TPWD announced a comprehensive proposed rewrite of party‑boat safety rules, proposing higher minimum liability insurance, five‑year dry‑dock or underwater inspections, clarified accreditation requirements for inspectors, and new scheduling and recordkeeping provisions.

The Texas Parks and Wildlife Department proposed major revisions on Nov. 5 to the rules governing "party boats" — large livery vessels carrying more than six paying passengers — citing a series of incidents and a steady growth in the industry since 2008.

Cody Jones, assistant commander and state boating law administrator, reviewed the Department's rule package developed under Subchapter G of the Water Safety Act (chapter 31 of the Parks and Wildlife Code). The amendments would: add and clarify definitions (including "owner's agent," "accredited marine surveyor" and "stability letter"), require inspections by accredited marine surveyors or naval architects, require periodic dry‑dock or underwater inspections at five‑year intervals, set a higher per‑incident minimum liability limit of $500,000, specify personal flotation‑device counts (including a child‑sized PFD at 10% of occupancy minimum), require maintenance of required documents on board, and require stability testing after structural alterations or reportable incidents.

Jones cited a string of serious incidents — capsize, fatal slide injuries, propeller strike and operating without required insurance — and said the program has grown from 31 party boats in 2008 to about 135 today. He said 70% of owners already maintain policies exceeding the present $300,000 minimum and recommended the increase to $500,000 to reflect inflation and risk. The proposal would also clarify that U.S. Coast Guard K/T‑class certifications can substitute for TPWD inspection requirements in federally navigable waters and would codify scheduling rules to avoid inspection bottlenecks.

Why it matters: The amendments respond to repeated safety episodes and uneven compliance observed in saturation patrols and inspections.

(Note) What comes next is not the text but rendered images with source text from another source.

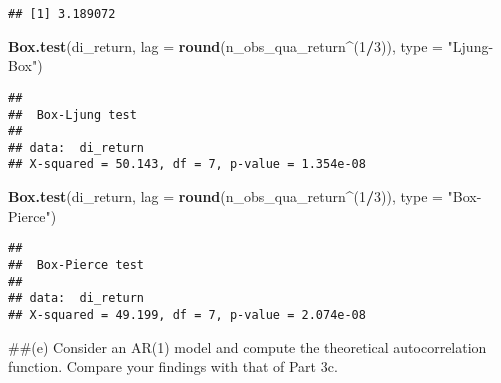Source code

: \documentclass[
]{article}
\newenvironment{Shaded}{\begin{snugshade}}{\end{snugshade}}
\newcommand{\AttributeTok}[1]{\textcolor[rgb]{0.13,0.29,0.53}{#1}}
\newcommand{\ConstantTok}[1]{\textcolor[rgb]{0.56,0.35,0.01}{#1}}
\newcommand{\DecValTok}[1]{\textcolor[rgb]{0.00,0.00,0.81}{#1}}
\newcommand{\FunctionTok}[1]{\textcolor[rgb]{0.13,0.29,0.53}{\textbf{#1}}}
\newcommand{\NormalTok}[1]{#1}
\newcommand{\OtherTok}[1]{\textcolor[rgb]{0.56,0.35,0.01}{#1}}
\newcommand{\SpecialCharTok}[1]{\textcolor[rgb]{0.81,0.36,0.00}{\textbf{#1}}}
\newcommand{\StringTok}[1]{\textcolor[rgb]{0.31,0.60,0.02}{#1}}
\begin{document}
\begin{verbatim}
## [1] 3.189072
\end{verbatim}

\begin{Shaded}
\begin{Highlighting}[]
\FunctionTok{Box.test}\NormalTok{(di\_return, }\AttributeTok{lag =} \FunctionTok{round}\NormalTok{(n\_obs\_qua\_return}\SpecialCharTok{\^{}}\NormalTok{(}\DecValTok{1}\SpecialCharTok{/}\DecValTok{3}\NormalTok{)), }\AttributeTok{type =} \StringTok{"Ljung{-}Box"}\NormalTok{) }
\end{Highlighting}
\end{Shaded}

\begin{verbatim}
## 
##  Box-Ljung test
## 
## data:  di_return
## X-squared = 50.143, df = 7, p-value = 1.354e-08
\end{verbatim}

\begin{Shaded}
\begin{Highlighting}[]
\FunctionTok{Box.test}\NormalTok{(di\_return, }\AttributeTok{lag =} \FunctionTok{round}\NormalTok{(n\_obs\_qua\_return}\SpecialCharTok{\^{}}\NormalTok{(}\DecValTok{1}\SpecialCharTok{/}\DecValTok{3}\NormalTok{)), }\AttributeTok{type =} \StringTok{"Box{-}Pierce"}\NormalTok{)}
\end{Highlighting}
\end{Shaded}

\begin{verbatim}
## 
##  Box-Pierce test
## 
## data:  di_return
## X-squared = 49.199, df = 7, p-value = 2.074e-08
\end{verbatim}

\#\#(e) Consider an AR(1) model and compute the theoretical
autocorrelation function. Compare your findings with that of Part 3c.

\begin{Shaded}
\end{Shaded}
\end{document}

They set an updated insurance floor and create more rigorous inspection, documentation and recordkeeping requirements intended to reduce risk to passengers.

What's next: Chairman Foster authorized staff to publish the proposed party‑boat rule amendments in the Texas Register for public comment. The department said it will continue enforcement patrols and work with owners to bring non‑compliant vessels into compliance.

Attribution: Cody Jones, Assistant Commander and State Boating Law Administrator, presented the proposal and cited recent incidents and enforcement results.